People are going hiking equipped with special bells and bear-repellent spray. Personally I think I might avoid places where the bears might appear. People have been attacked. You would think that by now the bears would be hibernating but it seems they are short of food and so have not fattened up enough to go and hibernate. No doubt this has all got something to do with climate change.
On the subject of climate change, here’s a link to an article about how extreme weather has pushed nature to its limits in 2025.
We’ve been watching Stranded, an Italian series about some people trapped in a hotel in an Italian skin resort when an earthquake causes an avalanche and blocks the only route in and out. Of course, there are problems with relationships, with a woman and her daughter in a witness-protection programme, with a man who has a link to the criminal who led to her being in said witness-protection programme. All a bit Agatha Christy but with lots of nice scenery.

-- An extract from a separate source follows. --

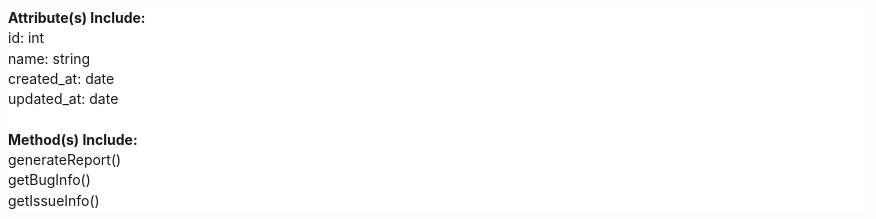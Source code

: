 <b>Attribute(s) Include:</b><br>id: int<br>name: string<br>created_at: date<br>updated_at: date<br><br>
<b>Method(s) Include:</b><br>generateReport()<br>getBugInfo()<br>getIssueInfo()<br>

Because this series is presented on 4 by Walter Presents, we have to tolerate the very annoying sponsorship spots by Indeed. Also there are lots of adverts for gambling. Now this is one of my bugbears, as I am sure some readers are aware. According to this article, Sadiq Khan has pledged to remove gambling advertising fromTransport for London but he has had some problems because of a prolonged impasse between the mayor’s office and the government! And the advertising has not only continued but increased. So it goes.
Here’s another thing. Eight and a half years after the Grenfell Tower fire it seems that some of the firms involved in providing the cladding that burned so fiercely are still receiving multimillion-pound public contracts. The mind boggles!
Life goes on. Stay safe and well, everyone!